# NEW VW-SAT iPod integration kit from DICE with INSTALL pics!



## [email protected] (Dec 3, 2007)

Hi guys,
Here's some more pics on the new VW iPod integration kit that emulates satellite radio in order to show *TEXT DISPLAY* (song title, artist, playlist, and album). These pictures show step-by-step instructions on installation in a 2008 VW GTI (Mk5). Let me know if you have any questions on the unit!

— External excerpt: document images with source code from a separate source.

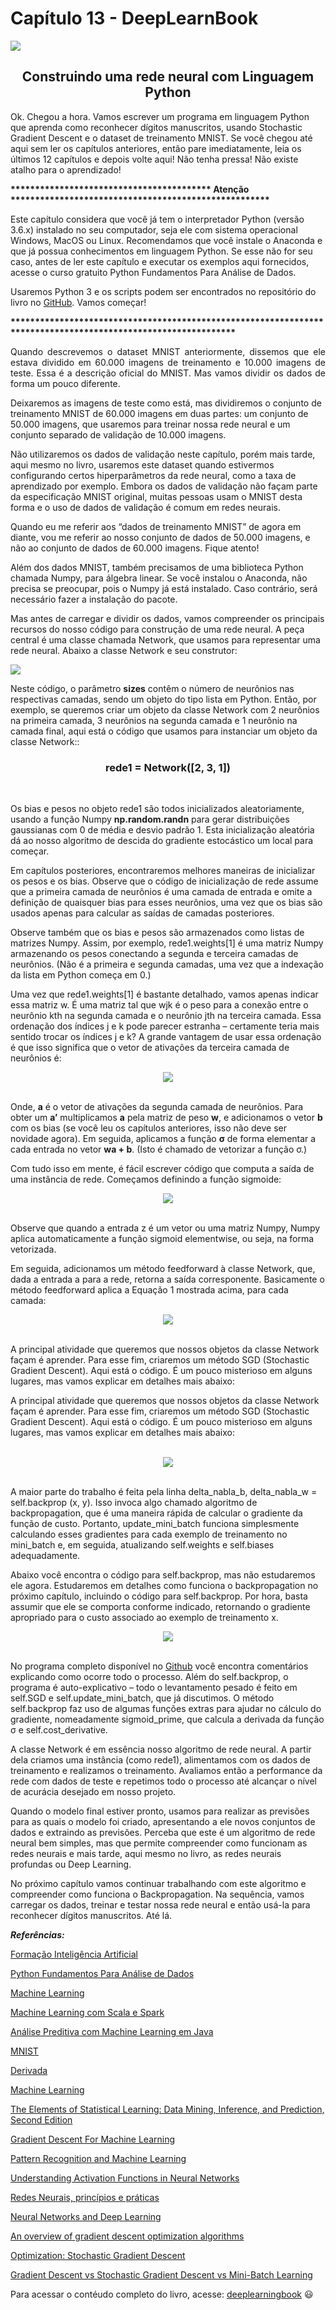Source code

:# Capítulo 13 - DeepLearnBook

![](../../img/cap-1.jpg)

<h2 style="text-align:center";>Construindo uma rede neural com Linguagem Python</h2>


<p sytle="text-align:justify";>
Ok. Chegou a hora. Vamos escrever um programa em linguagem Python que aprenda como reconhecer dígitos manuscritos, usando Stochastic Gradient Descent e o dataset de treinamento MNIST. Se você chegou até aqui sem ler os capítulos anteriores, então pare imediatamente, leia os últimos 12 capítulos e depois volte aqui! Não tenha pressa! Não existe atalho para o aprendizado!
</p>

__*****************************************  Atenção *****************************************************__

Este capítulo considera que você já tem o interpretador Python (versão 3.6.x) instalado no seu computador, seja ele com sistema operacional Windows, MacOS ou Linux. Recomendamos que você instale o Anaconda e que já possua conhecimentos em linguagem Python. Se esse não for seu caso, antes de ler este capítulo e executar os exemplos aqui fornecidos, acesse o curso gratuito Python Fundamentos Para Análise de Dados.

Usaremos Python 3 e os scripts podem ser encontrados no repositório do livro no [GitHub](https://github.com/dsacademybr/DeepLearningBook). Vamos começar!

__**************************************************************************************************************__

<p style="text-align:justify";>
Quando descrevemos o dataset MNIST anteriormente, dissemos que ele estava dividido em 60.000 imagens de treinamento e 10.000 imagens de teste. Essa é a descrição oficial do MNIST. Mas vamos dividir os dados de forma um pouco diferente. 

Deixaremos as imagens de teste como está, mas dividiremos o conjunto de treinamento MNIST de 60.000 imagens em duas partes: um conjunto de 50.000 imagens, que usaremos para treinar nossa rede neural e um conjunto separado de validação de 10.000 imagens. 

Não utilizaremos os dados de validação neste capítulo, porém mais tarde, aqui mesmo no livro, usaremos este dataset quando estivermos configurando certos hiperparâmetros da rede neural, como a taxa de aprendizado por exemplo. Embora os dados de validação não façam parte da especificação MNIST original, muitas pessoas usam o MNIST desta forma e o uso de dados de validação é comum em redes neurais. 

Quando eu me referir aos “dados de treinamento MNIST” de agora em diante, vou me referir ao nosso conjunto de dados de 50.000 imagens, e não ao conjunto de dados de 60.000 imagens. Fique atento!

Além dos dados MNIST, também precisamos de uma biblioteca Python chamada Numpy, para álgebra linear. Se você instalou o Anaconda, não precisa se preocupar, pois o Numpy já está instalado. Caso contrário, será necessário fazer a instalação do pacote.

Mas antes de carregar e dividir os dados, vamos compreender os principais recursos do nosso código para construção de uma rede neural. A peça central é uma classe chamada Network, que usamos para representar uma rede neural. Abaixo a classe Network e seu construtor:
</p>

<img src="../../img/cap13/classe1-1.png"><br>


<p>
Neste código, o parâmetro <b>sizes</b> contêm o número de neurônios nas respectivas camadas, sendo um objeto do tipo lista em Python. Então, por exemplo, se queremos criar um objeto da classe Network com 2 neurônios na primeira camada, 3 neurônios na segunda camada e 1 neurônio na camada final, aqui está o código que usamos para instanciar um objeto da classe Network::
</p>

<h3 style="text-align:center";>rede1 = Network([2, 3, 1])</h3><br>

<p>
Os bias e pesos no objeto rede1 são todos inicializados aleatoriamente, usando a função Numpy <b>np.random.randn</b> para gerar distribuições gaussianas com 0 de média e desvio padrão 1. Esta inicialização aleatória dá ao nosso algoritmo de descida do gradiente estocástico um local para começar. 

Em capítulos posteriores, encontraremos melhores maneiras de inicializar os pesos e os bias. Observe que o código de inicialização de rede assume que a primeira camada de neurônios é uma camada de entrada e omite a definição de quaisquer bias para esses neurônios, uma vez que os bias são usados apenas para calcular as saídas de camadas posteriores.

Observe também que os bias e pesos são armazenados como listas de matrizes Numpy. Assim, por exemplo, rede1.weights[1] é uma matriz Numpy armazenando os pesos conectando a segunda e terceira camadas de neurônios. (Não é a primeira e segunda camadas, uma vez que a indexação da lista em Python começa em 0.) 

Uma vez que rede1.weights[1] é bastante detalhado, vamos apenas indicar essa matriz w. É uma matriz tal que wjk é o peso para a conexão entre o neurônio kth na segunda camada e o neurônio jth na terceira camada. Essa ordenação dos índices j e k pode parecer estranha – certamente teria mais sentido trocar os índices j e k? A grande vantagem de usar essa ordenação é que isso significa que o vetor de ativações da terceira camada de neurônios é:
</p>

<center><img src="../../img/cap13/form-1.png"></center><br>

<p>
Onde, <b>a</b> é o vetor de ativações da segunda camada de neurônios. Para obter um <b>a’</b> multiplicamos <b>a</b> pela matriz de peso <b>w</b>, e adicionamos o vetor <b>b</b> com os bias (se você leu os capítulos anteriores, isso não deve ser novidade agora). Em seguida, aplicamos a função <b>σ</b> de forma elementar a cada entrada no vetor <b>wa + b</b>. (Isto é chamado de vetorizar a função σ.)

Com tudo isso em mente, é fácil escrever código que computa a saída de uma instância de rede. Começamos definindo a função sigmoide:


</p>

<center><img src="../../img/cap13/func.png"><br></center><br>

Observe que quando a entrada z é um vetor ou uma matriz Numpy, Numpy aplica automaticamente a função sigmoid elementwise, ou seja, na forma vetorizada.

Em seguida, adicionamos um método feedforward à classe Network, que, dada a entrada a para a rede, retorna a saída corresponente. Basicamente o método feedforward aplica a Equação 1 mostrada acima, para cada camada:

<center><img src="../../img/cap13/func2.png"></center><br>

A principal atividade que queremos que nossos objetos da classe Network façam é aprender. Para esse fim, criaremos um método SGD (Stochastic Gradient Descent). Aqui está o código. É um pouco misterioso em alguns lugares, mas vamos explicar em detalhes mais abaixo:

<p>
A principal atividade que queremos que nossos objetos da classe Network façam é aprender. Para esse fim, criaremos um método SGD (Stochastic Gradient Descent). Aqui está o código. É um pouco misterioso em alguns lugares, mas vamos explicar em detalhes mais abaixo:
</p><br>

<center><img src="../../img/cap13/classe4.png"></center><br>


<p>
A maior parte do trabalho é feita pela linha delta_nabla_b, delta_nabla_w = self.backprop (x, y). Isso invoca algo chamado algoritmo de backpropagation, que é uma maneira rápida de calcular o gradiente da função de custo. Portanto, update_mini_batch funciona simplesmente calculando esses gradientes para cada exemplo de treinamento no mini_batch e, em seguida, atualizando self.weights e self.biases adequadamente.

Abaixo você encontra o código para self.backprop, mas não estudaremos ele agora. Estudaremos em detalhes como funciona o backpropagation no próximo capítulo, incluindo o código para self.backprop. Por hora, basta assumir que ele se comporta conforme indicado, retornando o gradiente apropriado para o custo associado ao exemplo de treinamento x.
</p>

<center><img src="../../img/cap13/back.png"></center><br>

No programa completo disponível no [Github](https://github.com/dsacademybr/DeepLearningBook) você encontra comentários explicando como ocorre todo o processo. Além do self.backprop, o programa é auto-explicativo – todo o levantamento pesado é feito em self.SGD e self.update_mini_batch, que já discutimos. O método self.backprop faz uso de algumas funções extras para ajudar no cálculo do gradiente, nomeadamente sigmoid_prime, que calcula a derivada da função σ e self.cost_derivative.

A classe Network é em essência nosso algoritmo de rede neural. A partir dela criamos uma instância (como rede1), alimentamos com os dados de treinamento e realizamos o treinamento. Avaliamos então a performance da rede com dados de teste e repetimos todo o processo até alcançar o nível de acurácia desejado em nosso projeto. 

Quando o modelo final estiver pronto, usamos para realizar as previsões para as quais o modelo foi criado, apresentando a ele novos conjuntos de dados e extraindo as previsões. Perceba que este é um algoritmo de rede neural bem simples, mas que permite compreender como funcionam as redes neurais e mais tarde, aqui mesmo no livro, as redes neurais profundas ou Deep Learning.

No próximo capítulo vamos continuar trabalhando com este algoritmo e compreender como funciona o Backpropagation. Na sequência, vamos carregar os dados, treinar e testar nossa rede neural e então usá-la para reconhecer dígitos manuscritos. Até lá.

 

_**Referências:**_

[Formação Inteligência Artificial](https://www.datascienceacademy.com.br/pages/formacao-inteligencia-artificial)

[Python Fundamentos Para Análise de Dados](https://www.datascienceacademy.com.br/course?courseid=python-fundamentos)

[Machine Learning](https://www.datascienceacademy.com.br/pages/curso-machine-learning)

[Machine Learning com Scala e Spark](https://www.datascienceacademy.com.br/course?courseid=machine-learning-com-linguagem-scala)

[Análise Preditiva com Machine Learning em Java](https://www.datascienceacademy.com.br/course?courseid=machine-learning-em-java)

[MNIST](http://yann.lecun.com/exdb/mnist/)

[Derivada](https://pt.wikipedia.org/wiki/Derivada)

[Machine Learning](https://www.amazon.com.br/Machine-Learning-Tom-M-Mitchell/dp/0070428077/ref=sr_1_fkmr0_1?ie=UTF8&qid=1482129989&sr=8-1-fkmr0&keywords=Machine+Learning+%28McGraw-Hill+International+Editions+Computer+Science+Series%29)

[The Elements of Statistical Learning: Data Mining, Inference, and Prediction, Second Edition](https://www.amazon.com.br/Elements-Statistical-Learning-Prediction-Statistics-ebook/dp/B00475AS2E/ref=sr_1_1?ie=UTF8&qid=1482130176&sr=8-1&keywords=The+Elements+of+Statistical+Learning%3A+Data+Mining%2C+Inference%2C+and+Prediction%2C+Second+Edition)

[Gradient Descent For Machine Learning](https://machinelearningmastery.com/gradient-descent-for-machine-learning/)

[Pattern Recognition and Machine Learning](https://www.amazon.com.br/Pattern-Recognition-Machine-Learning-Christopher/dp/0387310738/ref=sr_1_1?ie=UTF8&qid=1482130309&sr=8-1&keywords=Pattern+Recognition+and+Machine+Learning)

[Understanding Activation Functions in Neural Networks](https://medium.com/the-theory-of-everything/understanding-activation-functions-in-neural-networks-9491262884e0)

[Redes Neurais, princípios e práticas](https://www.amazon.com.br/Redes-Neurais-Princ%C3%ADpios-e-Pr%C3%A1tica-ebook/dp/B073QSG69Y/ref=tmm_kin_swatch_0?_encoding=UTF8&qid=1516302804&sr=1-1)

[Neural Networks and Deep Learning](http://neuralnetworksanddeeplearning.com/)

[An overview of gradient descent optimization algorithms](http://ruder.io/optimizing-gradient-descent/)

[Optimization: Stochastic Gradient Descent](http://ufldl.stanford.edu/tutorial/supervised/OptimizationStochasticGradientDescent/)

[Gradient Descent vs Stochastic Gradient Descent vs Mini-Batch Learning](https://sebastianraschka.com/faq/docs/closed-form-vs-gd.html)

Para acessar o contéudo completo do livro, acesse: [deeplearningbook](https://www.deeplearningbook.com.br/)   :smiley:
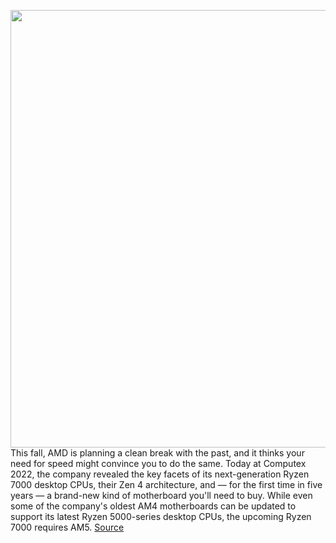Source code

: <img src='https://cdn.vox-cdn.com/thumbor/oa6oXXoCT2y03n0EZzTPQhyhDD0=/0x0:1510x1130/1200x800/filters:focal(635x445:875x685)/cdn.vox-cdn.com/uploads/chorus_image/image/70899444/2022_05_22_15_38_37_Dly6cgt0xY.0.jpg' width='700px' /><br/>
This fall, AMD is planning a clean break with the past, and it thinks your need for speed might convince you to do the same. Today at Computex 2022, the company revealed the key facets of its next-generation Ryzen 7000 desktop CPUs, their Zen 4 architecture, and — for the first time in five years — a brand-new kind of motherboard you'll need to buy. While even some of the company's oldest AM4 motherboards can be updated to support its latest Ryzen 5000-series desktop CPUs, the upcoming Ryzen 7000 requires AM5.
<a href='https://www.theverge.com/2022/5/23/23137217/amd-ryzen-7000-cpu-am5-motherboard-specs-details-5nm'> Source <a/>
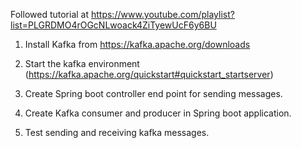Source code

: 
Followed tutorial at https://www.youtube.com/playlist?list=PLGRDMO4rOGcNLwoack4ZiTyewUcF6y6BU

1. Install Kafka from https://kafka.apache.org/downloads

2. Start the kafka environment (https://kafka.apache.org/quickstart#quickstart_startserver)

3. Create Spring boot controller end point for sending messages.

4. Create Kafka consumer and producer in Spring boot application.

5. Test sending and receiving kafka messages.
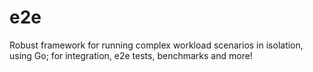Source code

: # e2e
Robust framework for running complex workload scenarios in isolation, using Go; for integration, e2e tests, benchmarks and more!
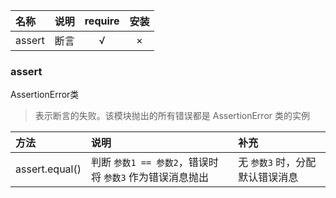 
名称 | 说明 | require | 安装
:- | :- | :-: | :-:
assert | 断言 | √ | ×

### assert

AssertionError类
> 表示断言的失败。该模块抛出的所有错误都是 AssertionError 类的实例

方法 | 说明 | 补充 
:- | :- | :-
assert.equal() | 判断 `参数1 == 参数2`，错误时将 `参数3` 作为错误消息抛出 | 无 `参数3` 时，分配默认错误消息  










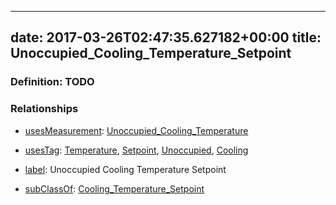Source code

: 
---
date: 2017-03-26T02:47:35.627182+00:00
title: Unoccupied_Cooling_Temperature_Setpoint
---
### Definition: TODO

### Relationships

* [usesMeasurement](https://brickschema.org/schema/1.0/BrickFrame#usesMeasurement): [Unoccupied_Cooling_Temperature](https://brickschema.org/schema/1.0/Brick#Unoccupied_Cooling_Temperature)

* [usesTag](https://brickschema.org/schema/1.0/BrickFrame#usesTag): [Temperature](https://brickschema.org/schema/1.0/BrickTag#Temperature), [Setpoint](https://brickschema.org/schema/1.0/BrickTag#Setpoint), [Unoccupied](https://brickschema.org/schema/1.0/BrickTag#Unoccupied), [Cooling](https://brickschema.org/schema/1.0/BrickTag#Cooling)

* [label](http://www.w3.org/2000/01/rdf-schema#label): Unoccupied Cooling Temperature Setpoint

* [subClassOf](http://www.w3.org/2000/01/rdf-schema#subClassOf): [Cooling_Temperature_Setpoint](https://brickschema.org/schema/1.0/Brick#Cooling_Temperature_Setpoint)
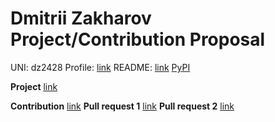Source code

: # Dmitrii Zakharov Project/Contribution Proposal

UNI: dz2428
Profile: [link](https://github.com/r1p71d3)
README: [link](https://github.com/r1p71d3/r1p71d3/blob/main/README.md)
[PyPI](https://pypi.org/user/r1p71d3/)

**Project** [link](../projects/python/polygon.md)

**Contribution** [link](../projects/python/autogpt.md)
**Pull request 1** [link](https://github.com/Significant-Gravitas/Auto-GPT/pull/3078)
**Pull request 2** [link](https://github.com/Significant-Gravitas/Auto-GPT/pull/3891)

*Remove top air vents cover. Held on by clips and unsnaps when lifted with soft radio removal tool.*









*Remove air vent controller after removing one screw inside the tray.*








*Remove two screws as shown to allow air vents to come out.*








*Pull off air vent unit.*








*You can place this aside without disconnecting hazard-lights button.*








*Remove one screw on each side of radio trim.*








*Lightly snap off on all sides.*








*4 screws hold the radio in place (2 on each side). Remove these for radio to easily slide out.*








*Pull radio out to see factory connections. Be careful not to damage dash with radio's sharp edges!*








*Unclip connector and it should slide off with a good pull. You can also remove the two antenna connections to place radio aside.*








*Factory SAT connector (blue) should be removed from factory plug.*








*Grab DICE VW-CAN radio harness.*








*Mate factory female plug with DICE male plug.*








*Lock in place.*








*Go ahead and stuff cabling inside dash.*








*From the DICE harness, find the 12-pin Molex connector.*








*Snake the cable through the gaps behind dash to have it come inside the glovebox.*








*DICE female plug can be connected to the back of the radio and locked in place.*








*Slide radio back in place, making sure the wires are not being pinched. Again be careful not to damage dash with radio's sharp edges!*








*Connect 12-pin Molex and iPod connector to DICE module.*








*DICE module can be stored in glovebox. This gives easy access to auxiliary input on DICE module.*

*After testing unit for proper operation, follow steps 1-8 in reverse to replace all screws and components for finalized installation.* 

_Modified by [email protected] at 6:14 PM 5-27-2008_


_Modified by [email protected] at 9:44 AM 5-28-2008_


----------



## [email protected] (Dec 3, 2007)

*Re: NEW VW-SAT iPod integration kit from DICE with INSTALL pics! ([email protected])*

Results!








*Text on radio display and cluster in between gauges.*








*Up close radio screen shot.*


_Modified by [email protected] at 6:09 PM 5-27-2008_


----------



## bakinblk75 (Oct 14, 2008)

*Re: NEW VW-SAT iPod integration kit from DICE with INSTALL pics! ([email protected])*

Wow great post...thanks...ok stupid question with the dice unit installed can you leave your idop in the glove box and use the stearing wheel to change tracks or the radio?? Or do you have to pull your idop out to shuffle songs all the time??


----------



## gmazzur32 (Jan 6, 2004)

*Re: NEW VW-SAT iPod integration kit from DICE with INSTALL pics! ([email protected])*

Nice write up. I have the same question, do you gain control over the ipod interface with this kit? If not you are adding text on the head unit and MFD, which still a very nice feature.


----------



## crazyfoool (Feb 28, 2009)

Does this Dice unit work with the head units with the "Mix" button instead of the "Sat" button?


----------



## 8V Vee Dub 2k (May 27, 2003)

*Re: (crazyfoool)*

do you loose the sat feature now ?
i use my sat and i want ipod with text - am i asking for too much ?


----------



## DunKeL GraU (Jul 12, 2008)

*Re: (8V Vee Dub 2k)*

You definitley lose the sattelite function. Dice makes a different module where you can still have sat and ipod but no text on the ipod i think. Check Enfig's website or call. They are pretty helpful.


----------



## DunKeL GraU (Jul 12, 2008)

*Re: NEW VW-SAT iPod integration kit from DICE with INSTALL pics! ([email protected])*

I have a question. I just installed the i-vw-sat and above the preset buttons where on your pics it shows 1-6, mine show all different numbers like 045, 067, etc. Any ideas??


----------



## gmazzur32 (Jan 6, 2004)

Hey Dice any information the control of the IPOD? Do I get control of the IPOD on the steering wheel and the output on the MFD?


----------